What’s striking is how intentional the pause is. Moses doesn’t rush up the mountain alone and disappear. He brings Joshua with him part of the way, appoints Aaron and Hur to lead in his absence, and tells the elders, essentially, “If something goes wrong, here’s who you go to.” Leadership here is communal and careful, not reckless. Then Moses ascends further into the cloud. Throughout Scripture, the cloud signals God’s presence, but it also signals concealment. God is near, but not fully graspable. You don’t just stroll into this space; you enter it slowly, reverently, and with some fear.
The mountain itself becomes a kind of boundary marker between heaven and earth. God’s glory settles on Sinai like a consuming fire, visible to the Israelites below. From their perspective, it probably looks terrifying—fire devouring the mountaintop, smoke swirling, Moses swallowed up by it all. But what looks like danger from the outside is actually encounter on the inside. Moses enters the cloud and waits there six days before God even speaks. Six days of silence. Six days of nothing but presence. That detail is easy to miss, but it’s powerful. Revelation doesn’t come immediately. Before Moses receives words, he receives stillness.
Then, on the seventh day, God calls to Moses from within the cloud. The pattern echoes creation itself—six days of preparation, a seventh day of purpose. And Moses remains on the mountain forty days and forty nights, a number that will echo again and again in Scripture as a time of testing, transformation, and preparation. This is not quick inspiration; it’s slow formation. Moses is being shaped as much as he is being instructed.
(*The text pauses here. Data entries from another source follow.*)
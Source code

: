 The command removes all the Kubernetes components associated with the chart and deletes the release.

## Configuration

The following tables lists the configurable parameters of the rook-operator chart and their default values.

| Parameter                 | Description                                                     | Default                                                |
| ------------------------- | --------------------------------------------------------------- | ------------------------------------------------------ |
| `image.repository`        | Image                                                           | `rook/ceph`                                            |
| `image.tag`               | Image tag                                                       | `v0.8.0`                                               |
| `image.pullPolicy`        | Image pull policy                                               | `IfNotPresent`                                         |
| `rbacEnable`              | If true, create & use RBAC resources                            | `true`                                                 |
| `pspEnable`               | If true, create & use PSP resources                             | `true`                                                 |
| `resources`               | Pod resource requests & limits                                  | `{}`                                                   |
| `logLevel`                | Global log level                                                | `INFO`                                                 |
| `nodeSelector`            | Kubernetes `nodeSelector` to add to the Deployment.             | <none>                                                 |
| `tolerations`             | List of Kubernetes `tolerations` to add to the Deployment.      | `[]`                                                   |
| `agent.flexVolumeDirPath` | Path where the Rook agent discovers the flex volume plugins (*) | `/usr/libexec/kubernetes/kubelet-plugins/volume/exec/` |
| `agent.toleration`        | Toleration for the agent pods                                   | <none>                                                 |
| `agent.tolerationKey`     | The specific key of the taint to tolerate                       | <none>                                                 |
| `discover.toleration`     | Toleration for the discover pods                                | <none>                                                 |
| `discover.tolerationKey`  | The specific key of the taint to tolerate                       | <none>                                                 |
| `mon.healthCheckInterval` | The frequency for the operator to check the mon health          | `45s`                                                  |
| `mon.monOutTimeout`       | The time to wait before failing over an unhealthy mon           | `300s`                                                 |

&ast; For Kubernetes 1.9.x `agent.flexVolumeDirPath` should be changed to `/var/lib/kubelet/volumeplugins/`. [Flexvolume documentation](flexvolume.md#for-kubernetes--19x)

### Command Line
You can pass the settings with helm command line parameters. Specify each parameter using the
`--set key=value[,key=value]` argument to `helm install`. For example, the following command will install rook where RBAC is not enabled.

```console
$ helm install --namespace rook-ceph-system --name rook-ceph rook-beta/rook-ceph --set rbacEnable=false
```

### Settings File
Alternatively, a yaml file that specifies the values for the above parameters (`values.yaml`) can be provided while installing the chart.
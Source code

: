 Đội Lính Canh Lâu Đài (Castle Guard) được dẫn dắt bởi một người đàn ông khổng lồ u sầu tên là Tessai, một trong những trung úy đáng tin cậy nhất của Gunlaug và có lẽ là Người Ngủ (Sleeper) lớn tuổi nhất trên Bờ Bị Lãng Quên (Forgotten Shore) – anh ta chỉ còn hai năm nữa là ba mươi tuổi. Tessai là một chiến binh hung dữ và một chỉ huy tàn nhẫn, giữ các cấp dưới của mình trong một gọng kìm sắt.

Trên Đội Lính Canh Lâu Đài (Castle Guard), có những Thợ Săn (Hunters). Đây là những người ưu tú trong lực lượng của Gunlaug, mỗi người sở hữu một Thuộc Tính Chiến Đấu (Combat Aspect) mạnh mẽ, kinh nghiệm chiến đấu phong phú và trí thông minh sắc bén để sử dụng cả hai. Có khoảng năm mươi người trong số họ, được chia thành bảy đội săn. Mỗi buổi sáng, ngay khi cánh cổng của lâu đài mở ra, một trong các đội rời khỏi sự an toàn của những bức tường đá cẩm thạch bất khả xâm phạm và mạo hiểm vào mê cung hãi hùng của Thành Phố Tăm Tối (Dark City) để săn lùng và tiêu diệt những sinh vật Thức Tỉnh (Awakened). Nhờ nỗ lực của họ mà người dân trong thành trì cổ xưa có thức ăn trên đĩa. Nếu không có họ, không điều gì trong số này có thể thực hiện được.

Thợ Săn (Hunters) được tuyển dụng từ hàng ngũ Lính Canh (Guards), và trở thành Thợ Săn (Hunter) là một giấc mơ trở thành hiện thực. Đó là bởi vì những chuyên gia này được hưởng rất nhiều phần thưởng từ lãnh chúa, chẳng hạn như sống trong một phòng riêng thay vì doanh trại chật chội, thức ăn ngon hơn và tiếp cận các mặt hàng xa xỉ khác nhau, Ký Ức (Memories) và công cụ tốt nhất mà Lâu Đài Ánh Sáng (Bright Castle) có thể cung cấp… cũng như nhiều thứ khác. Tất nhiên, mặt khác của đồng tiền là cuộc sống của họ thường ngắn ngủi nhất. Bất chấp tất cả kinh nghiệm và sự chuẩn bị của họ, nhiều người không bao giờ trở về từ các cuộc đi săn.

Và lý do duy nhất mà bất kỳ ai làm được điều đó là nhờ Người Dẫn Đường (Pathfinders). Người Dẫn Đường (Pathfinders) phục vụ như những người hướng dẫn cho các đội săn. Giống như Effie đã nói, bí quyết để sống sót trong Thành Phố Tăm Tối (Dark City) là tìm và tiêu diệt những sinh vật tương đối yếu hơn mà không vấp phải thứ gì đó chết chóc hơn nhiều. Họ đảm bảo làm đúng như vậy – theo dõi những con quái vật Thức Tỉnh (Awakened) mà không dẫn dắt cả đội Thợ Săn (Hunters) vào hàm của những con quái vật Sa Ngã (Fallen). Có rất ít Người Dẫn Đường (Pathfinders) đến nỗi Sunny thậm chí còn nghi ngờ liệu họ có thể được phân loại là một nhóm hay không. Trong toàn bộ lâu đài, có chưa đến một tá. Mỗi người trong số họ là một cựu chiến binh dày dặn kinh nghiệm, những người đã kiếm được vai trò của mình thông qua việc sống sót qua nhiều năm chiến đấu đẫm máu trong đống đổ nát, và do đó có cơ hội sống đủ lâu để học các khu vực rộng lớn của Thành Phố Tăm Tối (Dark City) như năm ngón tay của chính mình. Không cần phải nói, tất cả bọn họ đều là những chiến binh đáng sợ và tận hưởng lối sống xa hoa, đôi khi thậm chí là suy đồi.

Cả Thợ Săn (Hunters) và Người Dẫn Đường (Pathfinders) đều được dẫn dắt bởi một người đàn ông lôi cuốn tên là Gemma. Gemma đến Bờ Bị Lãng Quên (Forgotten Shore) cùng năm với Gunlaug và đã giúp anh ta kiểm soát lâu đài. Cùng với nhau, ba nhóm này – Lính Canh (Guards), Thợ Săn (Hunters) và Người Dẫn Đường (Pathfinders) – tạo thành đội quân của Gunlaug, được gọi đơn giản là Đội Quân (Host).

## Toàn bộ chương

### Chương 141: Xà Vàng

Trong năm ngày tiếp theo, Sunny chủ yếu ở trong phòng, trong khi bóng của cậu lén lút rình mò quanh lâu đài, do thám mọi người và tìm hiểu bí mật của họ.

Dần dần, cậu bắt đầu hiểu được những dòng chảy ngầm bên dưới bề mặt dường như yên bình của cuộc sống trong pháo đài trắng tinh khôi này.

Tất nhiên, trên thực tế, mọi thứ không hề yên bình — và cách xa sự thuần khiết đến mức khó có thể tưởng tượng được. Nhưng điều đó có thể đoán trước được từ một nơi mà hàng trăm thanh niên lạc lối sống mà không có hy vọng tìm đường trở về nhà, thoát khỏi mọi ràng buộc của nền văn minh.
There’s also a tension here between distance and nearness. The people stay below, watching the fire from afar. Moses goes up, entering the cloud. The text doesn’t shame the people for staying back; it simply tells the truth about where they are. Not everyone is called to the same level of closeness, but someone must go up the mountain. Someone must be willing to wait, to linger, to sit in uncertainty until God speaks.
This text reminds us that God’s guidance often comes wrapped in delay and mystery. We want clarity right away, but God seems comfortable with process. The law is given, yes—but first there is waiting, silence, and awe. The fire that looks consuming from a distance is, for Moses, the place where God writes his will. And maybe that’s the quiet invitation of the passage: not to fear the cloud, but to trust that within it, God is still speaking.
FOR FURTHER EXPLORATION
Why do you think God required Moses to wait in silence for six days before speaking, and what might that suggest about how we receive guidance today?
What does the contrast between the people at the foot of the mountain and Moses in the cloud reveal about distance and closeness to God?
How does the image of fire and cloud shape the way we understand God’s presence—as both inviting and unsettling?